We’ve reported on AON’s new cyber risk report with posts including one on the drop in ransomware payments made by clients of the cyber insurance broker. Another element of the report that struck us as interesting: details on AON’s “Cyber Quotient Evaluation (CyQu), a patented global cyber e-submission platform,” the key part of the broker’s cyber insurance intake process.
Cyber Insurance Intake Process Benchmarks Client Security
Cyber insurers are using more and more sophisticated technology for their cyber insurance intake processes, underwriting controls and continous risk mitigation. One interesting recent example is a solution that identifies the presence of leaked data online to predict claims by cyber liability insurance customers. Now AON reports its CyQu assessment “evaluates risk across 35 critical controls within nine security domains, providing insights into significant risks and control effectiveness (and) benchmark(ing) over 10,000 clients and has 20,000 client users.”
The broker explains its system “transcends traditional paper applications by providing peer comparisons and security control benchmarks as part of the submission process. It uses analytics and a comprehensive evaluation framework to offer detailed insights into cyber risk posture, enabling vulnerability identification and risk mitigation prioritization.” 65 cyber insurers accept the CyQu process, according to AON.
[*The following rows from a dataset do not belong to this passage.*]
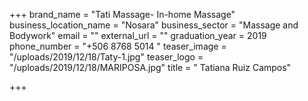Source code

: +++
brand_name = "Tati Massage- In-home Massage"
business_location_name = "Nosara"
business_sector = "Massage and Bodywork"
email = ""
external_url = ""
graduation_year = 2019
phone_number = "+506 8768 5014 "
teaser_image = "/uploads/2019/12/18/Taty-1.jpg"
teaser_logo = "/uploads/2019/12/18/MARIPOSA.jpg"
title = " Tatiana Ruiz Campos"

+++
Cybersecurity Insurance Intake Process
With the proliferation of often complex cyber security standards (AON says its system is mapped to ISO and NIST frameworks) and constant increase in the number and variety of cyber threats, even large, sophisticated insurance customers benefit from threat and controls analysis from their cyber insurers. For many smaller companies, their broker and/or insurer probably provides far more valuable cyber security analysis and advice than their own IT teams. As with fire safety and other traditional risk areas covered by P&C insurance, de facto minimum standards for cyber security will increasingly be dictated by the insurance industry and its intake, underwriting and continous monitoring systems.